On the other hand, Costello has proven a classification theorem of open-closed TCFT. In this we don't work with homology, but chains in the moduli space of Riemann surfaces, and chain complexes instead of (graded) vector spaces. Costello has proven that a open-closed TCFT can be constructed from an open TCFT (cobordism without incoming or outgoing boundary components equal to the circle) and that an open TCFT is equivalent to a Calabi-Yau $A_\infty$ category. *One of the properties of a Calabi-Yau $A_\infty$ category is that all hom-spaces are finite-dimensional, forced by a certain non-degenerate pairing.*

One can construct a HCFT from a TCFT by applying homology everywhere.
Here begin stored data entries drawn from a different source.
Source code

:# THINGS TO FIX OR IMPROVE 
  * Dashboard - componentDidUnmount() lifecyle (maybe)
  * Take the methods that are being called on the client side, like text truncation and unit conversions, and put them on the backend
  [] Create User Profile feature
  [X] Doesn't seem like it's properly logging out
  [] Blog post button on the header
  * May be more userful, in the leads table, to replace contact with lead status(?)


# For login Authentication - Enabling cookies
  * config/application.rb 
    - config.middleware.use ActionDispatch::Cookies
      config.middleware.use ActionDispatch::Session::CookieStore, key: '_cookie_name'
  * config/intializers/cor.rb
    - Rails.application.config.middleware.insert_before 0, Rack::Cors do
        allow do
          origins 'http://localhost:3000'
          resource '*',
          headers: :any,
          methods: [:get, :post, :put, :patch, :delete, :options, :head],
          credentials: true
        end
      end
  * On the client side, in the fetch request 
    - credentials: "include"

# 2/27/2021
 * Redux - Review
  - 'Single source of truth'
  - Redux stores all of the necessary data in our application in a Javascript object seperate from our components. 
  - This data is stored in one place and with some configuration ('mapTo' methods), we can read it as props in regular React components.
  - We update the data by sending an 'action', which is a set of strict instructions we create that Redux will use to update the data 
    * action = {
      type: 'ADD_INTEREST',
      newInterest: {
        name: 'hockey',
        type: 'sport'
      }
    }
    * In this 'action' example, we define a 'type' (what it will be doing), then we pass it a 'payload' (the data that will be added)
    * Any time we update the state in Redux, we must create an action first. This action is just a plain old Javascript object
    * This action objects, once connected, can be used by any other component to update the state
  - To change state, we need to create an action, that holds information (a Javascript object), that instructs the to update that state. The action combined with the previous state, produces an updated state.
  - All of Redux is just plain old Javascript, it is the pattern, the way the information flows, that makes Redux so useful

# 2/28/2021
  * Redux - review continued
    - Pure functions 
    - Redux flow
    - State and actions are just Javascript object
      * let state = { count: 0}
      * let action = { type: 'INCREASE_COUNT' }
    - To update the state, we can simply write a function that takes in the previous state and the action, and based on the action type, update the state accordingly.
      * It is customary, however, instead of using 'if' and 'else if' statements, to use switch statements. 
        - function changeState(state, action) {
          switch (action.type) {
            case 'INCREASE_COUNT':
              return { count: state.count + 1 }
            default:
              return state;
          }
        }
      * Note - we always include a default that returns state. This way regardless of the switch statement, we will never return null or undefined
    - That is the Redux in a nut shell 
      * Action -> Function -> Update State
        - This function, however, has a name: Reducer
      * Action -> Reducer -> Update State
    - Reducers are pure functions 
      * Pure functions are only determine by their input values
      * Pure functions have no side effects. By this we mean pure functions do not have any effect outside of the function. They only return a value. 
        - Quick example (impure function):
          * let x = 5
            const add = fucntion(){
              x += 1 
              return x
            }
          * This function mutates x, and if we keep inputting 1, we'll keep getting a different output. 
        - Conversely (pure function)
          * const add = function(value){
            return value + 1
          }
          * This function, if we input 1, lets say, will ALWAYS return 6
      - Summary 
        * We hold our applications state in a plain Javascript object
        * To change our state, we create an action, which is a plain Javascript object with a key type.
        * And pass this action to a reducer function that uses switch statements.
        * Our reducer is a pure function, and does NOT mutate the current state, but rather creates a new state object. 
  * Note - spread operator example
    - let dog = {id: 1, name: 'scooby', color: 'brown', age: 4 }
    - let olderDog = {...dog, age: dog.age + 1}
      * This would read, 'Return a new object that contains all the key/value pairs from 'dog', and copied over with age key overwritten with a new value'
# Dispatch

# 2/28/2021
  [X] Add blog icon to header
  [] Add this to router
I think this HCFT will in fact be positive (or negative?) boundary, because the TCFT is defined from open-closed cobordisms where each connected component has at least one incoming boundary component. **Is this correct?**

Furthermore, Costello conjectures in his paper that string topology (with the full set of branes) can be constructed as a TCFT, and applying homology then reduces to the HCFT given by Godin. But I can think of two reasons which make this conjecture seems false: 1) The naive choice of $C_ast(P(N_1,N_2);\mathbb{Q})$ as Calabi-Yau $A_\infty$ category is impossible, because these spaces will certainly be infinite-dimensional. 2) But no choice will work, because the homology of a finite-dimensional cell complex is finite-dimensional and we know some branes must be assigned infinite-dimensional spaces in the HCFT structure.

So my question is: **Is this reasoning enough to make my naive interpretation of Costello's conjecture false? If not, what is the mistake?**